Instructions to follow:
Could you give the data below again exactly, apart from the pictures?

Saved entries
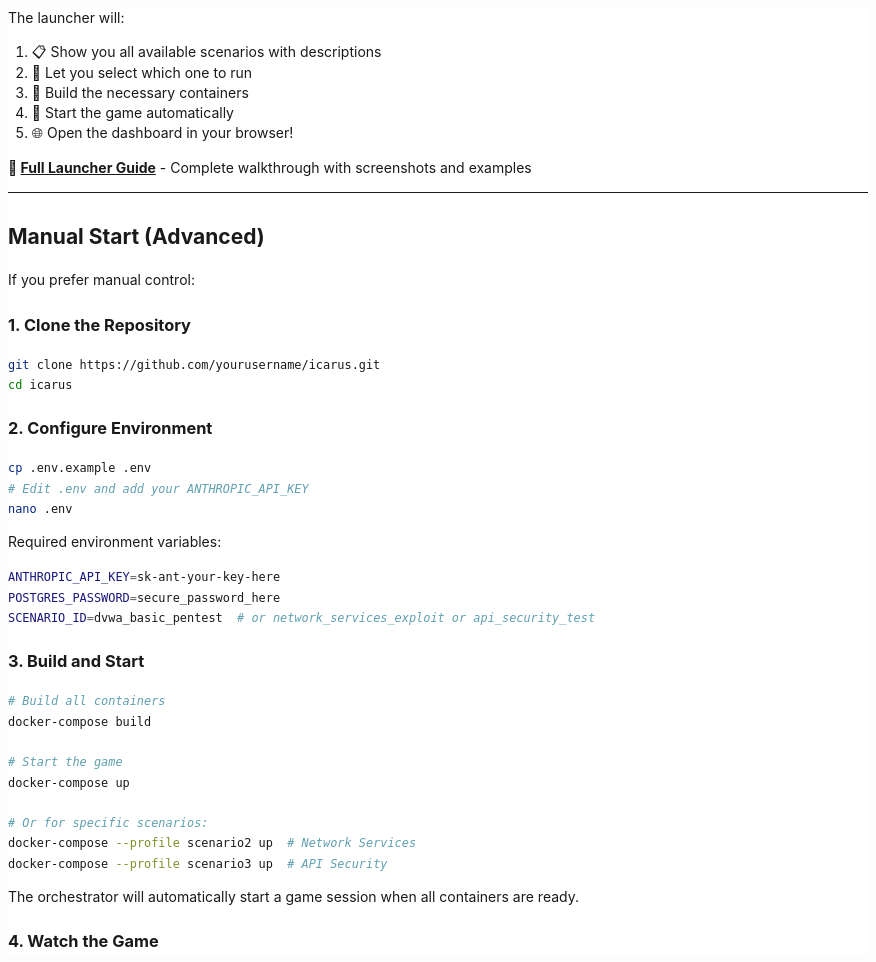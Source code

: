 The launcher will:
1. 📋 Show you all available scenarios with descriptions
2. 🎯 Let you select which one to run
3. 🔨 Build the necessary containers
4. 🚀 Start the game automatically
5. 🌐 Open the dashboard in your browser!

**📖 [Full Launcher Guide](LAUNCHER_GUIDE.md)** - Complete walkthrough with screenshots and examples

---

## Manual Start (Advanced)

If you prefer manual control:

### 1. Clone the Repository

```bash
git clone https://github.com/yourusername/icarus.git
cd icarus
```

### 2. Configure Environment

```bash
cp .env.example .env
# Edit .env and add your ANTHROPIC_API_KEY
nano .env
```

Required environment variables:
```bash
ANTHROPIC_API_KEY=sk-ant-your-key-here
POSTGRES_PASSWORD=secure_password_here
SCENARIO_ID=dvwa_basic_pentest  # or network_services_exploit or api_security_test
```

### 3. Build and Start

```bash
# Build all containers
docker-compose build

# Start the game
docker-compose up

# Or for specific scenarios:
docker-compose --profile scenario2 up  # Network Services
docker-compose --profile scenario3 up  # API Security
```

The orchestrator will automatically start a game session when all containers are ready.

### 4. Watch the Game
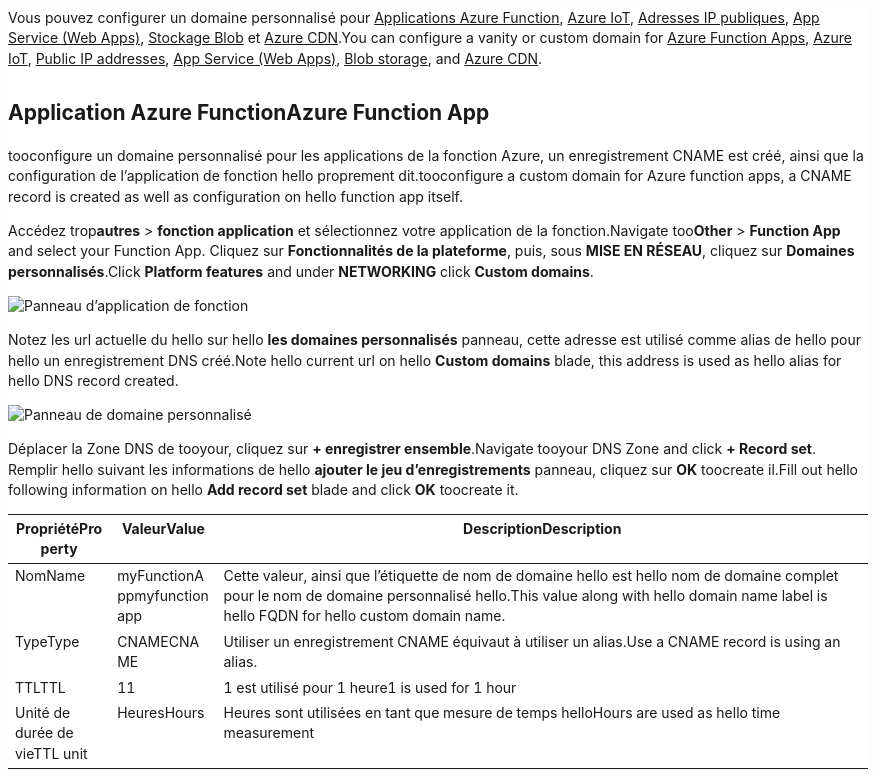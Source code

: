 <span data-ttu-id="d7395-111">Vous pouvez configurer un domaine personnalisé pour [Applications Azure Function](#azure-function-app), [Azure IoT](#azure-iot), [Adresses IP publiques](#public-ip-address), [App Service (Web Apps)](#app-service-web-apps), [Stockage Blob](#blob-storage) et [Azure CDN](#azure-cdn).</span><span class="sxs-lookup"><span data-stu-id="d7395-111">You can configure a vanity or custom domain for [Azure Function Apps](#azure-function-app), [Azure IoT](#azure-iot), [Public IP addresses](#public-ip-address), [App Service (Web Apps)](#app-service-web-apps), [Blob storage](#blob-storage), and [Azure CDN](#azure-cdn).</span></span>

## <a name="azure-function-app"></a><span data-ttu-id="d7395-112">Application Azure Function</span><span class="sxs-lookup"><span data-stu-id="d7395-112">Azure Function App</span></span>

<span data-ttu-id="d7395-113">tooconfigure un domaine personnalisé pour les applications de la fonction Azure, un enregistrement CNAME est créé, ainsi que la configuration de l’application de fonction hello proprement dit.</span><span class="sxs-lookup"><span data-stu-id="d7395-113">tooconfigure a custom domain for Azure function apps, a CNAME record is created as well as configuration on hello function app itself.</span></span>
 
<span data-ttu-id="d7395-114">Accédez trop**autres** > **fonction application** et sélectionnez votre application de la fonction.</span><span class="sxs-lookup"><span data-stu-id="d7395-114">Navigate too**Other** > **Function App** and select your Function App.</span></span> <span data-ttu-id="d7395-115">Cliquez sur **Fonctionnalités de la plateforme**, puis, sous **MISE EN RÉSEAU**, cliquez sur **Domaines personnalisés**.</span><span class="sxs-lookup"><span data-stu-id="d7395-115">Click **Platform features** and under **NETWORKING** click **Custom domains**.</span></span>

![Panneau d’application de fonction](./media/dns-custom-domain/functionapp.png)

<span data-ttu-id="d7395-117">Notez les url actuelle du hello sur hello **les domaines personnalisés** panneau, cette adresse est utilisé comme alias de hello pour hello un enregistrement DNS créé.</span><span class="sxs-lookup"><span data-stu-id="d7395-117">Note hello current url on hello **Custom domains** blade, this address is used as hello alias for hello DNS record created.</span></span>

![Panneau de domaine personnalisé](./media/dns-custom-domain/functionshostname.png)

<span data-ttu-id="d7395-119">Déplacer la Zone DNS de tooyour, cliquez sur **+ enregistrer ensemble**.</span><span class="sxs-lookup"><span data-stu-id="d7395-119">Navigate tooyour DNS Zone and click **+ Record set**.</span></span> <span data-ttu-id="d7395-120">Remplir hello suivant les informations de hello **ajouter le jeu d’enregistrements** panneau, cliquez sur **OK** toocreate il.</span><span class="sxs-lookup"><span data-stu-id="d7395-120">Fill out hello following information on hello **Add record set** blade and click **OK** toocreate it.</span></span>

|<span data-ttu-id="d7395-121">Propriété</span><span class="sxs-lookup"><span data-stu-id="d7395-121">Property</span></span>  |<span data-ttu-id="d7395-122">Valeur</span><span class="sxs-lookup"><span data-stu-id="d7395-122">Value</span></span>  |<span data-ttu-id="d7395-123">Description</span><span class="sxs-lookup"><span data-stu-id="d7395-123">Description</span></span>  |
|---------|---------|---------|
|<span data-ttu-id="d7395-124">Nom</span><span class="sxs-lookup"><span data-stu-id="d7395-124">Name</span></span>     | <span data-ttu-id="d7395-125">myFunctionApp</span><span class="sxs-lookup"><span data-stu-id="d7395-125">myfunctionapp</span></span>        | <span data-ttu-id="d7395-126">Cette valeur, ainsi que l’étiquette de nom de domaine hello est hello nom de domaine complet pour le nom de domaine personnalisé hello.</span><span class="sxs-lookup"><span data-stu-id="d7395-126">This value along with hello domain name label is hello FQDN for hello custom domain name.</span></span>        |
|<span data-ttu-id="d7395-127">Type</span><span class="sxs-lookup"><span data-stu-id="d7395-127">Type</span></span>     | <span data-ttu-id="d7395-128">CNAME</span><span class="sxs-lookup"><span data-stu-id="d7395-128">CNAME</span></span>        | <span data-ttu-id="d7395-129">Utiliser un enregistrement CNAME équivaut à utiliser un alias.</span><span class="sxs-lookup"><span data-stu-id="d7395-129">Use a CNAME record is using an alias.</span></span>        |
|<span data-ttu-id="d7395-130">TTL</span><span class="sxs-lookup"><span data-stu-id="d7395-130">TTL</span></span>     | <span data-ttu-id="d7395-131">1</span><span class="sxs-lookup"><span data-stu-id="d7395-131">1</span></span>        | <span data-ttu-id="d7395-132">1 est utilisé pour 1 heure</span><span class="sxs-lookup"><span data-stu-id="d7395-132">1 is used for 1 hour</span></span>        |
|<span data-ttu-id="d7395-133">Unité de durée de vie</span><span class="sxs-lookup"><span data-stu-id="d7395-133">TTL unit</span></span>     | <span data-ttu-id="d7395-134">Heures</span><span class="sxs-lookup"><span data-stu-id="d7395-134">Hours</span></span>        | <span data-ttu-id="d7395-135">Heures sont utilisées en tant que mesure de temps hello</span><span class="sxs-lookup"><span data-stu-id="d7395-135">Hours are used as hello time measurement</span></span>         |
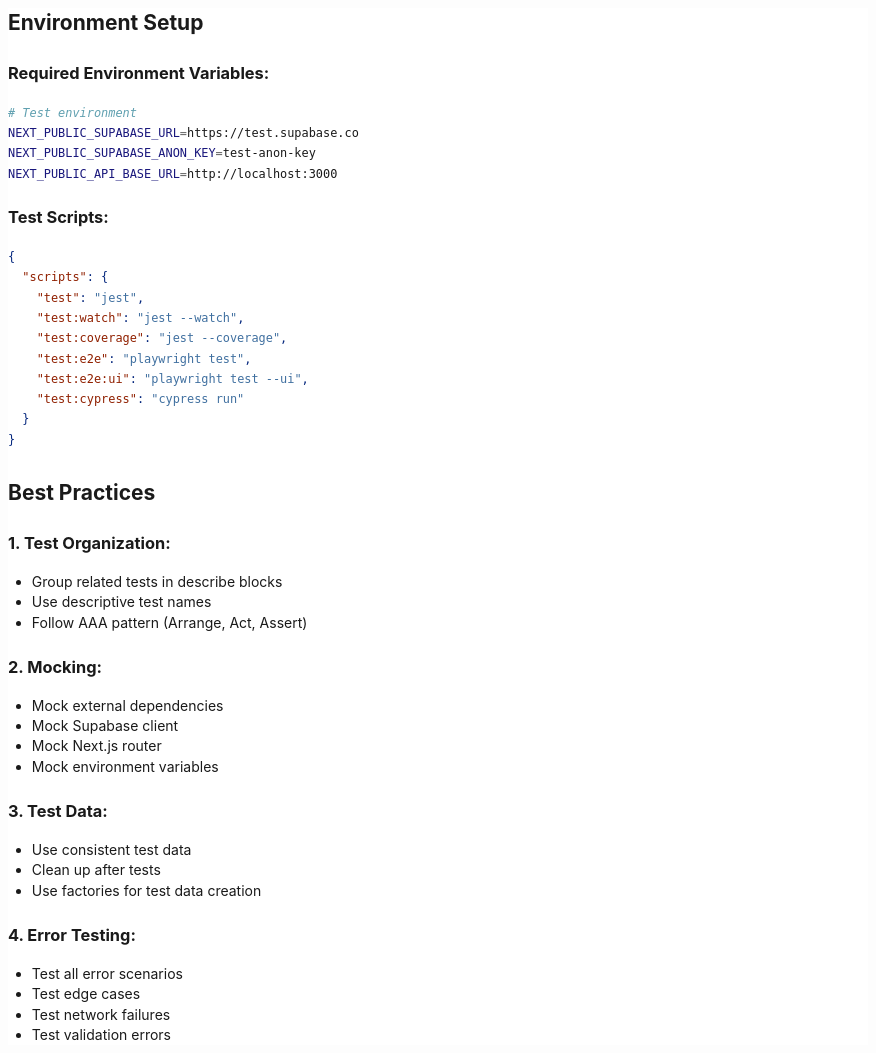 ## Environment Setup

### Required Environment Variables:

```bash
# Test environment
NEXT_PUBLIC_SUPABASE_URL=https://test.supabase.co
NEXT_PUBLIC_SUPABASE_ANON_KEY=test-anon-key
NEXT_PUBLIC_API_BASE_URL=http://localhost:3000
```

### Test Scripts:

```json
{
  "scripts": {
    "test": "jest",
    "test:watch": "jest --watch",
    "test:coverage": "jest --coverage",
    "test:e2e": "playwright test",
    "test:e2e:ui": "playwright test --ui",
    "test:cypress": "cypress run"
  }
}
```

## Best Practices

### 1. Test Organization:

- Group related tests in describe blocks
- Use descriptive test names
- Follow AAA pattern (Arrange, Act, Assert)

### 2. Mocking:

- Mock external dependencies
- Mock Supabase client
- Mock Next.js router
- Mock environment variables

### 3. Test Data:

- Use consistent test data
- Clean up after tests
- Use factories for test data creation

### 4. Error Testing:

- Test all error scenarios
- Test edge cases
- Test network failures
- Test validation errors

Answer to the problem:
Source code

: The launcher will:
1. 📋 Show you all available scenarios with descriptions
2. 🎯 Let you select which one to run
3. 🔨 Build the necessary containers
4. 🚀 Start the game automatically
5. 🌐 Open the dashboard in your browser!

**📖 [Full Launcher Guide](LAUNCHER_GUIDE.md)** - Complete walkthrough with screenshots and examples

---

## Manual Start (Advanced)

If you prefer manual control:

### 1. Clone the Repository

```bash
git clone https://github.com/yourusername/icarus.git
cd icarus
```

### 2. Configure Environment

```bash
cp .env.example .env
# Edit .env and add your ANTHROPIC_API_KEY
nano .env
```

Required environment variables:
```bash
ANTHROPIC_API_KEY=sk-ant-your-key-here
POSTGRES_PASSWORD=secure_password_here
SCENARIO_ID=dvwa_basic_pentest  # or network_services_exploit or api_security_test
```

### 3. Build and Start

```bash
# Build all containers
docker-compose build

# Start the game
docker-compose up

# Or for specific scenarios:
docker-compose --profile scenario2 up  # Network Services
docker-compose --profile scenario3 up  # API Security
```

The orchestrator will automatically start a game session when all containers are ready.

### 4. Watch the Game
Source code

: <span data-ttu-id="d7395-111">Vous pouvez configurer un domaine personnalisé pour [Applications Azure Function](#azure-function-app), [Azure IoT](#azure-iot), [Adresses IP publiques](#public-ip-address), [App Service (Web Apps)](#app-service-web-apps), [Stockage Blob](#blob-storage) et [Azure CDN](#azure-cdn).</span><span class="sxs-lookup"><span data-stu-id="d7395-111">You can configure a vanity or custom domain for [Azure Function Apps](#azure-function-app), [Azure IoT](#azure-iot), [Public IP addresses](#public-ip-address), [App Service (Web Apps)](#app-service-web-apps), [Blob storage](#blob-storage), and [Azure CDN](#azure-cdn).</span></span>

## <a name="azure-function-app"></a><span data-ttu-id="d7395-112">Application Azure Function</span><span class="sxs-lookup"><span data-stu-id="d7395-112">Azure Function App</span></span>

<span data-ttu-id="d7395-113">tooconfigure un domaine personnalisé pour les applications de la fonction Azure, un enregistrement CNAME est créé, ainsi que la configuration de l’application de fonction hello proprement dit.</span><span class="sxs-lookup"><span data-stu-id="d7395-113">tooconfigure a custom domain for Azure function apps, a CNAME record is created as well as configuration on hello function app itself.</span></span>
 
<span data-ttu-id="d7395-114">Accédez trop**autres** > **fonction application** et sélectionnez votre application de la fonction.</span><span class="sxs-lookup"><span data-stu-id="d7395-114">Navigate too**Other** > **Function App** and select your Function App.</span></span> <span data-ttu-id="d7395-115">Cliquez sur **Fonctionnalités de la plateforme**, puis, sous **MISE EN RÉSEAU**, cliquez sur **Domaines personnalisés**.</span><span class="sxs-lookup"><span data-stu-id="d7395-115">Click **Platform features** and under **NETWORKING** click **Custom domains**.</span></span>

![Panneau d’application de fonction](./media/dns-custom-domain/functionapp.png)

<span data-ttu-id="d7395-117">Notez les url actuelle du hello sur hello **les domaines personnalisés** panneau, cette adresse est utilisé comme alias de hello pour hello un enregistrement DNS créé.</span><span class="sxs-lookup"><span data-stu-id="d7395-117">Note hello current url on hello **Custom domains** blade, this address is used as hello alias for hello DNS record created.</span></span>

![Panneau de domaine personnalisé](./media/dns-custom-domain/functionshostname.png)

<span data-ttu-id="d7395-119">Déplacer la Zone DNS de tooyour, cliquez sur **+ enregistrer ensemble**.</span><span class="sxs-lookup"><span data-stu-id="d7395-119">Navigate tooyour DNS Zone and click **+ Record set**.</span></span> <span data-ttu-id="d7395-120">Remplir hello suivant les informations de hello **ajouter le jeu d’enregistrements** panneau, cliquez sur **OK** toocreate il.</span><span class="sxs-lookup"><span data-stu-id="d7395-120">Fill out hello following information on hello **Add record set** blade and click **OK** toocreate it.</span></span>

|<span data-ttu-id="d7395-121">Propriété</span><span class="sxs-lookup"><span data-stu-id="d7395-121">Property</span></span>  |<span data-ttu-id="d7395-122">Valeur</span><span class="sxs-lookup"><span data-stu-id="d7395-122">Value</span></span>  |<span data-ttu-id="d7395-123">Description</span><span class="sxs-lookup"><span data-stu-id="d7395-123">Description</span></span>  |
|---------|---------|---------|
|<span data-ttu-id="d7395-124">Nom</span><span class="sxs-lookup"><span data-stu-id="d7395-124">Name</span></span>     | <span data-ttu-id="d7395-125">myFunctionApp</span><span class="sxs-lookup"><span data-stu-id="d7395-125">myfunctionapp</span></span>        | <span data-ttu-id="d7395-126">Cette valeur, ainsi que l’étiquette de nom de domaine hello est hello nom de domaine complet pour le nom de domaine personnalisé hello.</span><span class="sxs-lookup"><span data-stu-id="d7395-126">This value along with hello domain name label is hello FQDN for hello custom domain name.</span></span>        |
|<span data-ttu-id="d7395-127">Type</span><span class="sxs-lookup"><span data-stu-id="d7395-127">Type</span></span>     | <span data-ttu-id="d7395-128">CNAME</span><span class="sxs-lookup"><span data-stu-id="d7395-128">CNAME</span></span>        | <span data-ttu-id="d7395-129">Utiliser un enregistrement CNAME équivaut à utiliser un alias.</span><span class="sxs-lookup"><span data-stu-id="d7395-129">Use a CNAME record is using an alias.</span></span>        |
|<span data-ttu-id="d7395-130">TTL</span><span class="sxs-lookup"><span data-stu-id="d7395-130">TTL</span></span>     | <span data-ttu-id="d7395-131">1</span><span class="sxs-lookup"><span data-stu-id="d7395-131">1</span></span>        | <span data-ttu-id="d7395-132">1 est utilisé pour 1 heure</span><span class="sxs-lookup"><span data-stu-id="d7395-132">1 is used for 1 hour</span></span>        |
|<span data-ttu-id="d7395-133">Unité de durée de vie</span><span class="sxs-lookup"><span data-stu-id="d7395-133">TTL unit</span></span>     | <span data-ttu-id="d7395-134">Heures</span><span class="sxs-lookup"><span data-stu-id="d7395-134">Hours</span></span>        | <span data-ttu-id="d7395-135">Heures sont utilisées en tant que mesure de temps hello</span><span class="sxs-lookup"><span data-stu-id="d7395-135">Hours are used as hello time measurement</span></span>         |
 ## Environment Setup

### Required Environment Variables:

```bash
# Test environment
NEXT_PUBLIC_SUPABASE_URL=https://test.supabase.co
NEXT_PUBLIC_SUPABASE_ANON_KEY=test-anon-key
NEXT_PUBLIC_API_BASE_URL=http://localhost:3000
```

### Test Scripts:

```json
{
  "scripts": {
    "test": "jest",
    "test:watch": "jest --watch",
    "test:coverage": "jest --coverage",
    "test:e2e": "playwright test",
    "test:e2e:ui": "playwright test --ui",
    "test:cypress": "cypress run"
  }
}
```

## Best Practices

### 1. Test Organization:

- Group related tests in describe blocks
- Use descriptive test names
- Follow AAA pattern (Arrange, Act, Assert)

### 2. Mocking:

- Mock external dependencies
- Mock Supabase client
- Mock Next.js router
- Mock environment variables

### 3. Test Data:

- Use consistent test data
- Clean up after tests
- Use factories for test data creation

### 4. Error Testing:

- Test all error scenarios
- Test edge cases
- Test network failures
- Test validation errors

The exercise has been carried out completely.